The other big one for a long time was fuse inside user namespaces, but that
has been merged upstream in 4.18.

Some of the AppArmor features were also a sticky point for a while as upstream
was lagging behind quite a bit, but the AppArmor maintainer has since fixed
that, so recent Linux kernels have everything that we use.

------
simosx
LXD is used in Crostini
([https://www.reddit.com/r/Crostini/](https://www.reddit.com/r/Crostini/)) as
a way to be able to run Linux applications in chromebooks.

In addition, Samsung is somehow using LXD in their new phones, with "Linux on
DeX". In that way, you can get a Linux interface with Ubuntu when you plug
your phone to a monitor/TV.

If you use a Linux desktop, you can get to run GUI applications in a LXD
"system container", therefore isolating the files from your host's filesystem.

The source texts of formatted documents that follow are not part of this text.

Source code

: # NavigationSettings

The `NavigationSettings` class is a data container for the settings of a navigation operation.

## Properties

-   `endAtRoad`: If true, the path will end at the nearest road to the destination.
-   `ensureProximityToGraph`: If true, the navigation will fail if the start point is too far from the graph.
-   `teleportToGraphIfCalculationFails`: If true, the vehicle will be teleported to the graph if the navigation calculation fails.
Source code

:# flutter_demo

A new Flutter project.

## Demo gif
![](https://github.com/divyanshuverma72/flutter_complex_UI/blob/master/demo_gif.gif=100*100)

Here is how to do this by sharing the X server of the host (filesystem
separation but sharing the X for convenience), [https://blog.simos.info/how-
to-easily-run-graphics-accelerat...](https://blog.simos.info/how-to-easily-
run-graphics-accelerated-gui-apps-in-lxd-containers-on-your-ubuntu-desktop/)

You can run things like CS GO DeathZone in such a LXD container with full GPU
acceleration, and even closed-source NVidia driver.

Some people also got an LXD container to run in a separate X server, thus
having even better isolation.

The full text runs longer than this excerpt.